Hubo una pausa. Entonces la máscara estalló en una risotada estrepitosa y dijo:

—Claro que estuvo… ¡Más tiempo del que crees! En realidad, yo conocí esta obra gracias a su edición, igual que tú. Pero yo
sabía
que
La caverna
ocultaba una clave, así que lo encerré y lo obligué a encontrarla. Fracasó.

Esto último lo había dicho como si «fracasar» fuera exactamente lo que esperaba de sus víctimas. Hizo una pausa y la sonrisa de su máscara pareció extenderse. Prosiguió:

—Me harté, y mis perros saciaron su apetito con él… Después arrojé su cadáver al bosque. Las autoridades pensaron que lo habían devorado los lobos.

Y, tras una nueva pausa, agregó:

—Pero no te inquietes: aún me falta mucho tiempo para hartarme de ti.

El miedo se me deshizo en rabia.

—¡Eres… eres un horrible y despiadado… —hice una pausa, intentando hallar la palabra adecuada: ¿«Asesino»? ¿«Criminal»? ¿«Verdugo»? Al fin, desesperado, comprendiendo que mi aversión era intraducible, exclamé—: ¡… galimatías! —y proseguí, desafiándolo—: ¿Crees que me atemorizas?… ¡Eres tú quien tiene miedo, y por eso te cubres la cara!

—¿Quieres quitarme la máscara? —me interrumpió.

Hubo un hondo silencio. Dije:

—No.

—¿Por qué?

—Porque, si veo tu rostro, sé que nunca saldré vivo de aquí…

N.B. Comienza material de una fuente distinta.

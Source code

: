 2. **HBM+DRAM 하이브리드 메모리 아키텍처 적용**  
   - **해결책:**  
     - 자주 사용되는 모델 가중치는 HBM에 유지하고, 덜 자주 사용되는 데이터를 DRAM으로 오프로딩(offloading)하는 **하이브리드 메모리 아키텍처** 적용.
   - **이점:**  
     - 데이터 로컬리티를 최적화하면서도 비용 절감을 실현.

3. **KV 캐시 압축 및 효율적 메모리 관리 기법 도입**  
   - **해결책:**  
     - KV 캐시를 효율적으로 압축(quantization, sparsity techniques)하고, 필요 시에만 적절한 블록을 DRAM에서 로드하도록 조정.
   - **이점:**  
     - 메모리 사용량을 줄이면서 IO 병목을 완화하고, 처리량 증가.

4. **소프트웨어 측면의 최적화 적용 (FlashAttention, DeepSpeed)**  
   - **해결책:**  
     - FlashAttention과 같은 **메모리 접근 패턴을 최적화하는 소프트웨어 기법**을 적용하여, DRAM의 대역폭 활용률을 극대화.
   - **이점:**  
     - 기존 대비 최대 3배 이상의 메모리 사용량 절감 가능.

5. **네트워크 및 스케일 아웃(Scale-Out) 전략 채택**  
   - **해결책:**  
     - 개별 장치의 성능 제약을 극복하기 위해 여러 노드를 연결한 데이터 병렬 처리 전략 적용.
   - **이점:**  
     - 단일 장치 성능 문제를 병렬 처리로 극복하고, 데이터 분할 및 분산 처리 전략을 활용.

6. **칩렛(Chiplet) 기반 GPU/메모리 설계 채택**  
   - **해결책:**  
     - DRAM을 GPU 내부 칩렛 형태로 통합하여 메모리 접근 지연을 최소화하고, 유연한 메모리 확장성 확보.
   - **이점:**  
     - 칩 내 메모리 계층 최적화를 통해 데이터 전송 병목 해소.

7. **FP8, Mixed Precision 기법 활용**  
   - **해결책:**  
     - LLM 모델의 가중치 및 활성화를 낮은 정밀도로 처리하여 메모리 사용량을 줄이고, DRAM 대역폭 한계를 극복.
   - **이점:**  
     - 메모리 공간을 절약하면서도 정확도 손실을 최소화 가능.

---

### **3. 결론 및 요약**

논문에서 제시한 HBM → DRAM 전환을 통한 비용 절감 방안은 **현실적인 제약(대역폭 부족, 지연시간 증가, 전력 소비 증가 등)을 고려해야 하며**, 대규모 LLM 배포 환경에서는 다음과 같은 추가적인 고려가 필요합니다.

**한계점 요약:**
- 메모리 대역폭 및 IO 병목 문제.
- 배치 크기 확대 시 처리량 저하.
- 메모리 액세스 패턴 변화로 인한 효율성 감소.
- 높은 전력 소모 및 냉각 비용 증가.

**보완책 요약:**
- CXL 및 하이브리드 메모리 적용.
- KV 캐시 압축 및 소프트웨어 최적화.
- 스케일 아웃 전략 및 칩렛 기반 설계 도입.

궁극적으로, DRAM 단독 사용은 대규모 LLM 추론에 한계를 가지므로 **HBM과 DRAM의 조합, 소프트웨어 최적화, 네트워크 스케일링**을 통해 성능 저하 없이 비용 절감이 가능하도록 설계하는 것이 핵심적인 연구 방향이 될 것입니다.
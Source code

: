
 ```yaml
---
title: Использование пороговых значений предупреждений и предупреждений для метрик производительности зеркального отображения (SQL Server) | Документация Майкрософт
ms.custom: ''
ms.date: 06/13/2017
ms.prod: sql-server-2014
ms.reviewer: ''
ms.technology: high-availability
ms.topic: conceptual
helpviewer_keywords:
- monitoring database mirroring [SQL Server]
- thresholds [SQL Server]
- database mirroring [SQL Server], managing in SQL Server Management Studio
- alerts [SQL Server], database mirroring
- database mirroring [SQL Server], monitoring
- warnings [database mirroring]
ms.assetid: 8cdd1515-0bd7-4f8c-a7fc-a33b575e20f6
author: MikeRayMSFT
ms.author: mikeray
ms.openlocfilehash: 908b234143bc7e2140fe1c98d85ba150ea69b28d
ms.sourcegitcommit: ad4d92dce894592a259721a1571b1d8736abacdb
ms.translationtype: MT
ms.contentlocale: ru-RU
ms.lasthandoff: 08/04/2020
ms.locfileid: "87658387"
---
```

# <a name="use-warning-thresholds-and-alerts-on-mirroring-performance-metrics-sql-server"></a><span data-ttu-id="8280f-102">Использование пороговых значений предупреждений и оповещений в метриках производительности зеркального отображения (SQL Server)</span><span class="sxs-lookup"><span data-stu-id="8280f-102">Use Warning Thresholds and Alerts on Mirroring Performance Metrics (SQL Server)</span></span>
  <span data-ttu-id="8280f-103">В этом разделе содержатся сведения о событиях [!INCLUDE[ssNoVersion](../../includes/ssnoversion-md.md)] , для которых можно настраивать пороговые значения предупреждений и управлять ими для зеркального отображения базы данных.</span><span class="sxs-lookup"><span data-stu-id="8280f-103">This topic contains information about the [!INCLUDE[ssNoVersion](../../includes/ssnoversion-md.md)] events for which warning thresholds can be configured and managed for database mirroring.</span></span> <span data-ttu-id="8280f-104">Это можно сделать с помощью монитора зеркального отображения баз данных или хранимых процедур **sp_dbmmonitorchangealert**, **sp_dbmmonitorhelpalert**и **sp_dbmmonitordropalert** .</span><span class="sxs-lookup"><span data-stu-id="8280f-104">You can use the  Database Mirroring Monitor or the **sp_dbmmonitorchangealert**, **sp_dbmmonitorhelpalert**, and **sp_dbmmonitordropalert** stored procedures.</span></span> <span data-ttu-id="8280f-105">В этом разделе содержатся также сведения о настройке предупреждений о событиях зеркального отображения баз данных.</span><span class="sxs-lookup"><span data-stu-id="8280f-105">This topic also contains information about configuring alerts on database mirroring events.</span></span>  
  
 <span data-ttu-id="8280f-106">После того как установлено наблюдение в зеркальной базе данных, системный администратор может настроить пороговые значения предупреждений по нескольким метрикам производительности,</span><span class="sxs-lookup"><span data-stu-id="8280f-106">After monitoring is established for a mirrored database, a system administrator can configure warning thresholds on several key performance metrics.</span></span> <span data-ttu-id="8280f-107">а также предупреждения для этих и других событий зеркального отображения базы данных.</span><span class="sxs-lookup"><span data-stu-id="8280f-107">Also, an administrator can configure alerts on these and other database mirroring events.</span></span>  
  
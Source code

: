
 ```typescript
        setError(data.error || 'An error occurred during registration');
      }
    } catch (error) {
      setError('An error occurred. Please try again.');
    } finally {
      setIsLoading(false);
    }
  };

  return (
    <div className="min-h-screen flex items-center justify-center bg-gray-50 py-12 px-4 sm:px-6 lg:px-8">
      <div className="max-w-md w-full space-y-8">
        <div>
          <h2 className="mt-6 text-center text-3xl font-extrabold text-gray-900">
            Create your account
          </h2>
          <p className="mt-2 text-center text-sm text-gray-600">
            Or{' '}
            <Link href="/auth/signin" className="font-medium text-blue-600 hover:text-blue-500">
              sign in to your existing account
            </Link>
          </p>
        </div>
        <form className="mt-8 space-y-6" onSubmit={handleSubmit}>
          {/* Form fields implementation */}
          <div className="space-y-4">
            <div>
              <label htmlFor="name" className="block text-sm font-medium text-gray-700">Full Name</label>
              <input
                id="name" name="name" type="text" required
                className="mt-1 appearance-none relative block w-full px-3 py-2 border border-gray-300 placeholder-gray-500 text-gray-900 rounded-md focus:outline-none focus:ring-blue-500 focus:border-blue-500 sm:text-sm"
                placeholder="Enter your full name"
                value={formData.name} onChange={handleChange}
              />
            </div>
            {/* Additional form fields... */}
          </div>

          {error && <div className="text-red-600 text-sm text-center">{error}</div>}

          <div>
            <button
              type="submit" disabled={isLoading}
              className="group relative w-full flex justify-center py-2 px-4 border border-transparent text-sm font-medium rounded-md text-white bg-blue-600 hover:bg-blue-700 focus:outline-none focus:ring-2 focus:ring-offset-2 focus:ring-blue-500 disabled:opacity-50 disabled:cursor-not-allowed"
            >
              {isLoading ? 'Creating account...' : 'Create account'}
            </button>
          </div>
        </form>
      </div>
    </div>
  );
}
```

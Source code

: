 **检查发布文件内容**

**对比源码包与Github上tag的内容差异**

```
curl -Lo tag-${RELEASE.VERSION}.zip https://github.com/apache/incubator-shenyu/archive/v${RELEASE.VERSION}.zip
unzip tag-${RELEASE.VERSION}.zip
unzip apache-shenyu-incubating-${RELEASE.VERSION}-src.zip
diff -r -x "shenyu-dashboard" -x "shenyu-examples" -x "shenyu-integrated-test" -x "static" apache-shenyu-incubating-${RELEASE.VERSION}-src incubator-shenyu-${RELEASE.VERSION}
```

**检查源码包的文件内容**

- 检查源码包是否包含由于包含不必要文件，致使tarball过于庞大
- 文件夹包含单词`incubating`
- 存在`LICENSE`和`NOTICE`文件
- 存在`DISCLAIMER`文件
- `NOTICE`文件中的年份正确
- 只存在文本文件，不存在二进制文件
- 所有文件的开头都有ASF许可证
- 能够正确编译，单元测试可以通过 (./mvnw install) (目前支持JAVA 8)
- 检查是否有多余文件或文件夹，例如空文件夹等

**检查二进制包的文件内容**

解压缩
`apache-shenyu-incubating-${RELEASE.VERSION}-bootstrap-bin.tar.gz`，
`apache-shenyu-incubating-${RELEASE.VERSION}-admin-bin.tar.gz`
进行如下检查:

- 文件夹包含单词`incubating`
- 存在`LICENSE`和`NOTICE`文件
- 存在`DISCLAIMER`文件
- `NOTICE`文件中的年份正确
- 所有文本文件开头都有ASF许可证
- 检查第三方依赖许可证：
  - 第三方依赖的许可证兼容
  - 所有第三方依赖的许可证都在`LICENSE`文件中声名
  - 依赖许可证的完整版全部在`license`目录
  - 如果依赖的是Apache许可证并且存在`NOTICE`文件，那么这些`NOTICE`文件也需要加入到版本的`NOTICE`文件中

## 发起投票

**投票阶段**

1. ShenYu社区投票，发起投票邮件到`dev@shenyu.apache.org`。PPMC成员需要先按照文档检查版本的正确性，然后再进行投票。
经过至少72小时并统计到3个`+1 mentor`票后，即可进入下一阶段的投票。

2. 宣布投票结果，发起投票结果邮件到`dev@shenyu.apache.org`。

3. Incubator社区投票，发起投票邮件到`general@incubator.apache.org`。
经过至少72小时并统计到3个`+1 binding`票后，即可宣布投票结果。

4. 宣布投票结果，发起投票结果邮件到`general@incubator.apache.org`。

Escuché su odiosa risita de nuevo.

—¡De modo que tú necesitas de mi máscara para tu
seguridad
, y yo de tu presencia para la
mía
! ¡Eso significa que no podemos separarnos! —se dirigió hacia la puerta y la cerró antes de que yo pudiera alcanzarlo. Su voz me llegó a través de las hendiduras de la madera—: Sigue traduciendo. Y piensa esto: si hay una clave, y tú la descubres, saldrás de aquí. Pero si no la hay, no saldrás nunca. Así que tú eres el
principal
interesado en que haya una, ¿no?
(N. del T.)

[98] «Un penetrante aroma de mujer. Y al tacto… ¡oh, tersa firmeza! Algo así como la suavidad de un seno de muchacha y la reciedumbre de un brazo de atleta.» Ésta es la absurda descripción que hace Montalo de la textura del papiro en el décimo capítulo.
(N. del T.)

[99] Esta contraseña (inmediatamente sabremos que se trata de una contraseña) reproduce con extraña exactitud un momento de la conversación que he mantenido con mi secuestrador hace escasas horas. ¿Otro «cebo eidético»?
(N. del T.)

[100] «Muchachas» y «pétalos blancos» me hacen pensar otra vez en la imagen de mi muchacha del lirio: la veo corriendo bajo el sol fuerte de Grecia, con un lirio en la mano, alegre, confiada… ¡Y todo, en este horrendo párrafo! ¡Oh, maldito libro eidético!